The political party currently in power in South Korea are the Liberal Democrats, with President Moon Jae-in at its helm. President Moon and many of his fellow party members were involved in the ferocious democratisation and reunification movements that shook South Korea in the late 70s and 80s. Their national fervour stems from a strong attachment to the narrative of the Great Han race and the Korean minjok, destined to be one country, but crudely carved in half by intervening foreign powers. It is with this background that President Moon’s administration has adopted President Kim Dae-jung’s Sunshine Policy, which entails warmer diplomatic ties with North Korea. Evidently, there are pragmatic elements to this policy, which was the overarching strategy implemented by the South Korean government in the late 90s all the way until 2003. Nonetheless, it remains difficult to divorce pragmatism from ideology of primordial nationalism, which inflects the older generation, the last of whom are represented by President Moon.

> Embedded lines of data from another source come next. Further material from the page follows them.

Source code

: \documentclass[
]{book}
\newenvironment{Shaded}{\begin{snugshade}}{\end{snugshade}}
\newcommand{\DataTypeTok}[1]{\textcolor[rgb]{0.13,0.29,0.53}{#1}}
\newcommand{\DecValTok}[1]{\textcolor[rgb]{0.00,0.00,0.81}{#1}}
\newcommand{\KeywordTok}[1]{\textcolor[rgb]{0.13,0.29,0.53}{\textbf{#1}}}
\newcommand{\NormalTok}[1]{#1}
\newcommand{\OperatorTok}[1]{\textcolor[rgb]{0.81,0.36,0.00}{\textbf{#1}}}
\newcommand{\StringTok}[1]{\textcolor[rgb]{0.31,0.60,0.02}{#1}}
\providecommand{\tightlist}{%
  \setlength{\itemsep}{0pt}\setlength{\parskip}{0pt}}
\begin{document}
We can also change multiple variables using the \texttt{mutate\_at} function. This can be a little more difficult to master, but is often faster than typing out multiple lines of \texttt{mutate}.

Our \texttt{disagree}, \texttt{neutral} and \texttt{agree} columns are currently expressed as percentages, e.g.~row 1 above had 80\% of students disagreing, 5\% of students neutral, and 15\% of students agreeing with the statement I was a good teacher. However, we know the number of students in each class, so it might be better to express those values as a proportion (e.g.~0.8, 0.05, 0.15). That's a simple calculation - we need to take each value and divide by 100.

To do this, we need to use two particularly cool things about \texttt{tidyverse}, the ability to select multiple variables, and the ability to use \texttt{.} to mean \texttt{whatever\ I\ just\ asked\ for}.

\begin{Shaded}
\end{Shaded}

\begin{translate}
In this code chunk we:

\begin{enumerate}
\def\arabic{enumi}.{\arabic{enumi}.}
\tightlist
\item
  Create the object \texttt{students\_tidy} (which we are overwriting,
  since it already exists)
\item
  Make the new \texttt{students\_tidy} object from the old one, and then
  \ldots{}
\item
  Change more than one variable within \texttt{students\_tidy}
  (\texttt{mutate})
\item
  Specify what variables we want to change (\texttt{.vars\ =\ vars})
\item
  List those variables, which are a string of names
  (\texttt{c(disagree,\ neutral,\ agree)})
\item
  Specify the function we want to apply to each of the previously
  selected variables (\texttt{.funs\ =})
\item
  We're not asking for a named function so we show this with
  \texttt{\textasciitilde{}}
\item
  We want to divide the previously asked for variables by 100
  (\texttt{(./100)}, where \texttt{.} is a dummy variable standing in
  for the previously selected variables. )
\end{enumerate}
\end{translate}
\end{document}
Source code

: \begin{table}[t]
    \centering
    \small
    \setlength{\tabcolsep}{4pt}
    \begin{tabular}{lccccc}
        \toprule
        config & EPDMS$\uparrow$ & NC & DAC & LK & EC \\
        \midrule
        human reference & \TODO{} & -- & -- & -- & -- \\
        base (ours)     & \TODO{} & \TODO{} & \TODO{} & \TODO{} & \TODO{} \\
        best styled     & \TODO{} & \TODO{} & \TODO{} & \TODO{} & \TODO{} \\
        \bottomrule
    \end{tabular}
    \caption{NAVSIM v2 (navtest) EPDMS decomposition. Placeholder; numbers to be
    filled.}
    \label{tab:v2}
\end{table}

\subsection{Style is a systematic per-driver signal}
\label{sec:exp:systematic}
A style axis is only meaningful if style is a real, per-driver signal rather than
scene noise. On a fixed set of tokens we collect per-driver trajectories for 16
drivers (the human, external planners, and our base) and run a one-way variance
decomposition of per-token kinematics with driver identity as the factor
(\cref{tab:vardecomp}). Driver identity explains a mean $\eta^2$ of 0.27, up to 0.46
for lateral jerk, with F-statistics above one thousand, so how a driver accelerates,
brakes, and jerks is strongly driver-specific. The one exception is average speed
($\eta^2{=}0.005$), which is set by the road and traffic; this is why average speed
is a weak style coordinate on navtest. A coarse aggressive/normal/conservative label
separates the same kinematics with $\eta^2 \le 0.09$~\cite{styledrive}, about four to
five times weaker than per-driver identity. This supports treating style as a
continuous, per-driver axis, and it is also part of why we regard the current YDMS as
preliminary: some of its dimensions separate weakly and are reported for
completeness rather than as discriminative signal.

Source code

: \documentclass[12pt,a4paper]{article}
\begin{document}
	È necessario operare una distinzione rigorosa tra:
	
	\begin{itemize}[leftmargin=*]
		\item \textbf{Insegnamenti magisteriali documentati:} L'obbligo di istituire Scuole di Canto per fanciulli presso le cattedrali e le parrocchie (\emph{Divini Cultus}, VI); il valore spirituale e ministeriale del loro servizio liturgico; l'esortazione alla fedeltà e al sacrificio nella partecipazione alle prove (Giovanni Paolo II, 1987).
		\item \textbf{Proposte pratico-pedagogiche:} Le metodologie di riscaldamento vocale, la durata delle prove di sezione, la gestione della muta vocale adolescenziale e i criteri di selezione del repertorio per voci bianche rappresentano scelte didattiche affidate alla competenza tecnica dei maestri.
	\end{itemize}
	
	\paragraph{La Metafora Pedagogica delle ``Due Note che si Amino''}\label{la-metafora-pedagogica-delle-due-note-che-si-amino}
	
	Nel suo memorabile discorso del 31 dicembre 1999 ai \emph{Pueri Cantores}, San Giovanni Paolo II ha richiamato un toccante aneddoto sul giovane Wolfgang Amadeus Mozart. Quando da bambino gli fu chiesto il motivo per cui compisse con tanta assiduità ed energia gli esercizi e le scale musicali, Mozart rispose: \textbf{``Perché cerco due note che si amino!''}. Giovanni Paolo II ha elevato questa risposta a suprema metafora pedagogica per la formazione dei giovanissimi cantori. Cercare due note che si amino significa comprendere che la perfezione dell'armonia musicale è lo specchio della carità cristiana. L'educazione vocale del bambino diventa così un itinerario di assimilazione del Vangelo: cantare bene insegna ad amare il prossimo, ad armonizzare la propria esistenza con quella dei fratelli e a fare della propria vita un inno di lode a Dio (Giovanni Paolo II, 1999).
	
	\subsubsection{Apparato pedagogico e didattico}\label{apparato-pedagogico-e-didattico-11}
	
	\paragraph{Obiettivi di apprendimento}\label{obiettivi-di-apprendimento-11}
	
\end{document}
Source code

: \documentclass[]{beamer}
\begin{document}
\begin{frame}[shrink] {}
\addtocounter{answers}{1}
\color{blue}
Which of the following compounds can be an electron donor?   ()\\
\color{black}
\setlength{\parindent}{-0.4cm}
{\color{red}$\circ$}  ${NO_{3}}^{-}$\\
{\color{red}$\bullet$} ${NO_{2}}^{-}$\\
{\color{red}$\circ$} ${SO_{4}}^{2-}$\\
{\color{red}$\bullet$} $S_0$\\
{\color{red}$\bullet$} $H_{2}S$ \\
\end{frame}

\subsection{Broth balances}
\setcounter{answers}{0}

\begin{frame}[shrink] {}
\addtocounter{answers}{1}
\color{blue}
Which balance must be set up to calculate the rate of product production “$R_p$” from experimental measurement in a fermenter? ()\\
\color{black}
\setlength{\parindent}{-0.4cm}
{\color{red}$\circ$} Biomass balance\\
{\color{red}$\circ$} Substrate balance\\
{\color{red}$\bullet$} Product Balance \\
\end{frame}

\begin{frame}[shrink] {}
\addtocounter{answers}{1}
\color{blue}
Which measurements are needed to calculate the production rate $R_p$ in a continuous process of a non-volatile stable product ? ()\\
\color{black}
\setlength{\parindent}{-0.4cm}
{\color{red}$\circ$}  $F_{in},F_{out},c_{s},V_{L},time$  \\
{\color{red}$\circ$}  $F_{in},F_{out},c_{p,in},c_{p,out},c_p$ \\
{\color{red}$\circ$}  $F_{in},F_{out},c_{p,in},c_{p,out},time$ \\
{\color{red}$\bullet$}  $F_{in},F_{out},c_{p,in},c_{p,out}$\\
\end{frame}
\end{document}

This narrative of a common-blood line, propagated by the Liberal Democrats and their supporters, has largely failed to arouse the passions of the younger generation of South Koreans. Having not lived through the Korean War and under an authoritarian military regime, they see their identity as founded on different political principles and social norms. In 2017, the Korean Institute for National Unification (KINU) conducted a survey, which concluded that 47.3 percent of South Koreans above 60 believe that reunification is possible, while only 20.5 percent of South Koreans in their 20s agree with this sentiment. Albeit, poll statistics can be reductive, but it remains clear that there exists a waning support for reunification. Nevertheless, it is certainly worth understanding why ethnic nationalism is failing to capture the hearts and minds of young South Koreans and in turn why it is so deeply embedded within the political identity of older citizens.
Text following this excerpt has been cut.